Claro, nem tudo foram flores. Tive dias difíceis, dias com trabalho até de madrugada, dias com mais de doze horas trabalhadas, regras de roupas, maquiagem e corte de cabelo, ônibus lotado para voltar do trabalho, etc. Mas o bom sempre compensou o ruim e aprendi muito com eles: a me respeitar, a respeitar os outros e até comecei a gostar mais de crianças. Passei a admirar a Disney mais pelo o que ela representa hoje na indústria no entretenimento do que pelos seus produtos e é daí que vem meu amor por produções voltadas ao público infantil.
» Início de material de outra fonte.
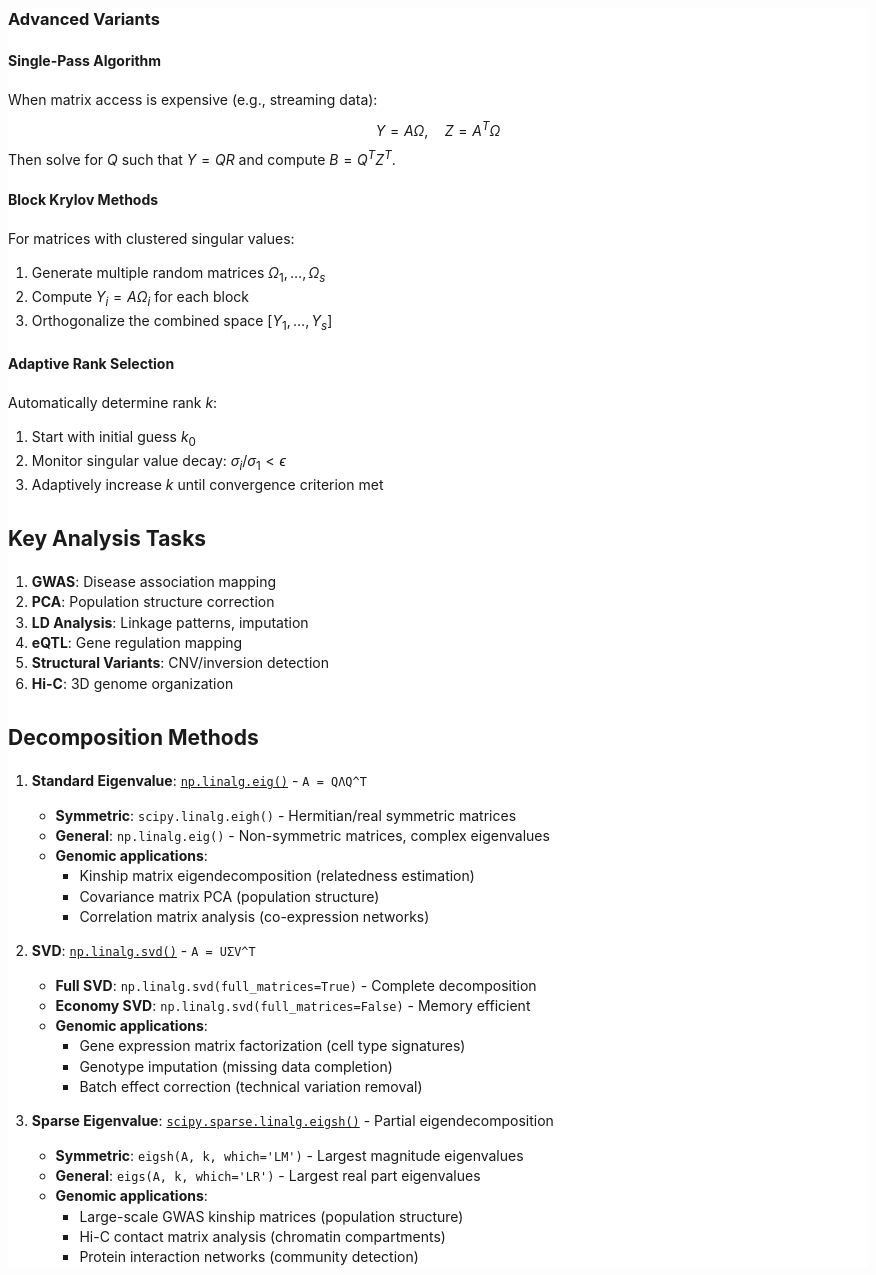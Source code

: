 ### Advanced Variants

#### Single-Pass Algorithm
When matrix access is expensive (e.g., streaming data):
$$Y = A\Omega, \quad Z = A^T\Omega$$
Then solve for $Q$ such that $Y = QR$ and compute $B = Q^T Z^T$.

#### Block Krylov Methods
For matrices with clustered singular values:
1. Generate multiple random matrices $\Omega_1, \ldots, \Omega_s$
2. Compute $Y_i = A\Omega_i$ for each block
3. Orthogonalize the combined space $[Y_1, \ldots, Y_s]$

#### Adaptive Rank Selection
Automatically determine rank $k$:
1. Start with initial guess $k_0$
2. Monitor singular value decay: $\sigma_i/\sigma_1 < \epsilon$
3. Adaptively increase $k$ until convergence criterion met

## Key Analysis Tasks
1. **GWAS**: Disease association mapping
2. **PCA**: Population structure correction  
3. **LD Analysis**: Linkage patterns, imputation
4. **eQTL**: Gene regulation mapping
5. **Structural Variants**: CNV/inversion detection
6. **Hi-C**: 3D genome organization

## Decomposition Methods

1. **Standard Eigenvalue**: [`np.linalg.eig()`](https://numpy.org/doc/stable/reference/generated/numpy.linalg.eig.html) - `A = QΛQ^T`
   - **Symmetric**: `scipy.linalg.eigh()` - Hermitian/real symmetric matrices
   - **General**: `np.linalg.eig()` - Non-symmetric matrices, complex eigenvalues
   - **Genomic applications**: 
     * Kinship matrix eigendecomposition (relatedness estimation)
     * Covariance matrix PCA (population structure)
     * Correlation matrix analysis (co-expression networks)

2. **SVD**: [`np.linalg.svd()`](https://numpy.org/doc/stable/reference/generated/numpy.linalg.svd.html) - `A = UΣV^T`
   - **Full SVD**: `np.linalg.svd(full_matrices=True)` - Complete decomposition
   - **Economy SVD**: `np.linalg.svd(full_matrices=False)` - Memory efficient
   - **Genomic applications**:
     * Gene expression matrix factorization (cell type signatures)
     * Genotype imputation (missing data completion)
     * Batch effect correction (technical variation removal)

3. **Sparse Eigenvalue**: [`scipy.sparse.linalg.eigsh()`](https://docs.scipy.org/doc/scipy/reference/generated/scipy.sparse.linalg.eigsh.html) - Partial eigendecomposition
   - **Symmetric**: `eigsh(A, k, which='LM')` - Largest magnitude eigenvalues
   - **General**: `eigs(A, k, which='LR')` - Largest real part eigenvalues
   - **Genomic applications**:
     * Large-scale GWAS kinship matrices (population structure)
     * Hi-C contact matrix analysis (chromatin compartments)
     * Protein interaction networks (community detection)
A experiência é algo que não tem como explicar em um post de blog, mas é algo que eu sempre gosto de comentar, mesmo que um textão desses não fale muita coisa. O International College Program ainda está disponível e você também pode viver essa experiência. As regras certinhas estão no site da STB, agência que coordena o processo aqui no Brasil – não tô ganhando nada pra falar disso, apenas divulgando mesmo porque foi incrível e ouvi uns boatos que o Trump quer complicar visto pra esse tipo de trabalho. Além do ICP, a Disney também contrata brasileiros que já  tenham participado do ICP, para trabalhar lá durante as férias de verão deles, período que os parques recebem inúmeros grupos daqui. Ah, e se você acha que precisa ter muito dinheiro pra ir pra lá, é justamente o contrário. Esse é um daqueles programas Work and Travel então você não precisa pagar horrores para ir e ainda ganha um salário, que te mantém lá de boas.

Trabalhar na Disney pode até parecer uma ideia impossível – pra mim já foi – mas a verdade é que ela pode se tornar realidade sim.